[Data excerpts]
=== Section Start ===

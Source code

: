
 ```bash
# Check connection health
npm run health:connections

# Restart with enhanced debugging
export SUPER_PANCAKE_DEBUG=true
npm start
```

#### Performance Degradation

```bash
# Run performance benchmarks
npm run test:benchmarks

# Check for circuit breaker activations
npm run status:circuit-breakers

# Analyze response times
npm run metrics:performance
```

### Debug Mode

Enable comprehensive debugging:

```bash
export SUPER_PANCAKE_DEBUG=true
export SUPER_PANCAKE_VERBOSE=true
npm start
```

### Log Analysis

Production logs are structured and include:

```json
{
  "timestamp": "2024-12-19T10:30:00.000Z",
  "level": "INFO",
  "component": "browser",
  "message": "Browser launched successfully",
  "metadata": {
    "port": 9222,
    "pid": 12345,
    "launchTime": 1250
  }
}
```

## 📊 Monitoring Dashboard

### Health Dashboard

=== Section End ===
=== Section Start ===

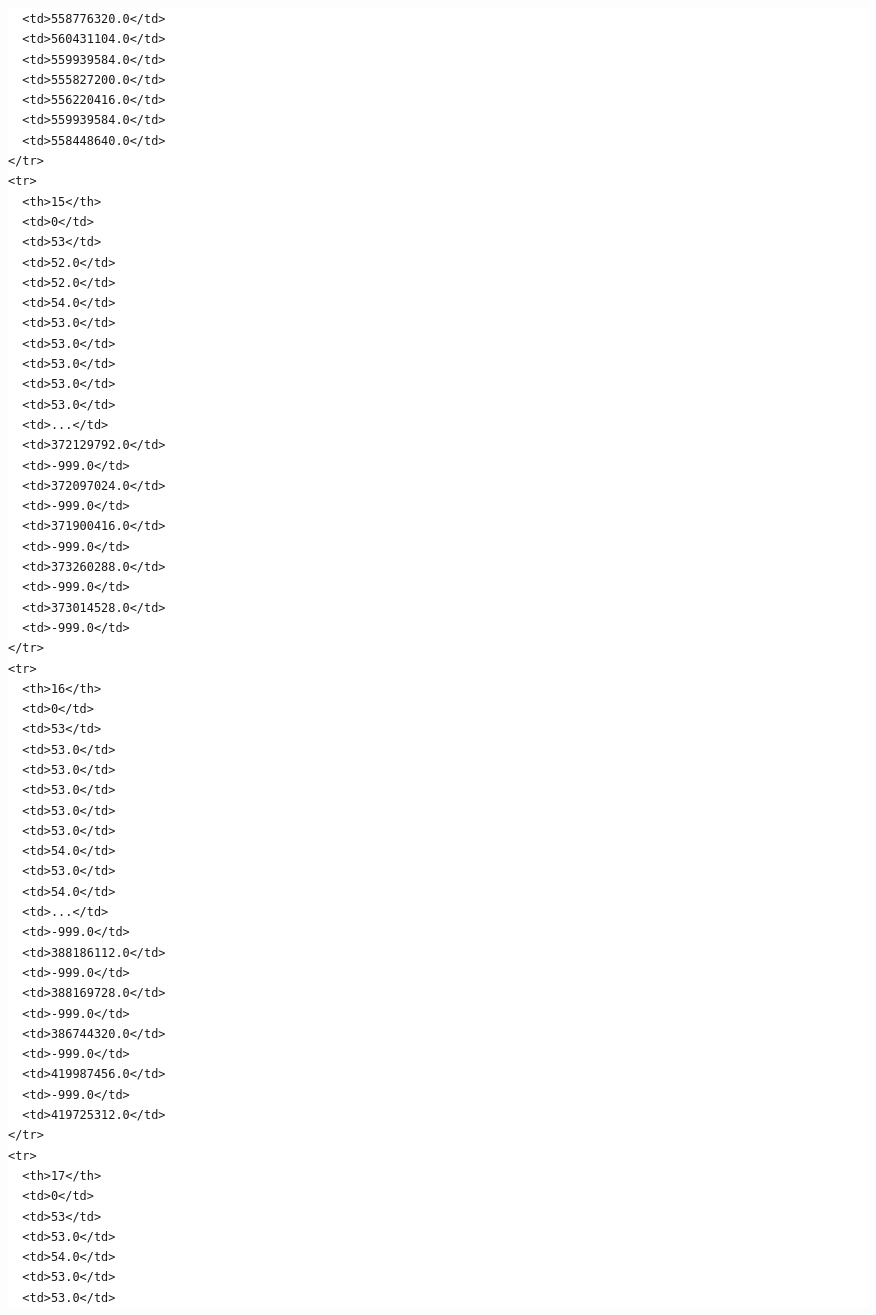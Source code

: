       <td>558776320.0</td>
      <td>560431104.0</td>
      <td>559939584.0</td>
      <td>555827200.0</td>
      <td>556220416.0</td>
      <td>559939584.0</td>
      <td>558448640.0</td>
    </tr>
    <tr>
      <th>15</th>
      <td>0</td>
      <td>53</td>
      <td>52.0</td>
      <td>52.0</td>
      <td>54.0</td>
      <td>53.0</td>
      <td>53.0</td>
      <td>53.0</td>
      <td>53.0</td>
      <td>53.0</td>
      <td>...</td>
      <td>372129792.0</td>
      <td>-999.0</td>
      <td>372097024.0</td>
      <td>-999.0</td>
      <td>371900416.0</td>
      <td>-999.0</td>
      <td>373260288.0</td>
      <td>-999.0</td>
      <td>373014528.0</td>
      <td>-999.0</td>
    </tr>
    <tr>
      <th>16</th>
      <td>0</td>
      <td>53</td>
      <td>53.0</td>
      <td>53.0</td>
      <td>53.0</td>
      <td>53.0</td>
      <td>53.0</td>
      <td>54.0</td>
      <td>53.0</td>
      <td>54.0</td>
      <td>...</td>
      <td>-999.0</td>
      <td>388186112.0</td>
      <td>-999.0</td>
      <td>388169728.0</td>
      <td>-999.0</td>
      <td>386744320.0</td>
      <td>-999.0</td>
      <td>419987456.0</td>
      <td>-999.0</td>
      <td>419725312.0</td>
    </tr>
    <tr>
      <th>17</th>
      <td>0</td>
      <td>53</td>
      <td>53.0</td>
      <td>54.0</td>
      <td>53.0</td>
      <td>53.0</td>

=== Section End ===

Search the entries for "circuit" and copy each matching line.

** PROBLEM SOLUTION **
# Check for circuit breaker activations
npm run status:circuit-breakers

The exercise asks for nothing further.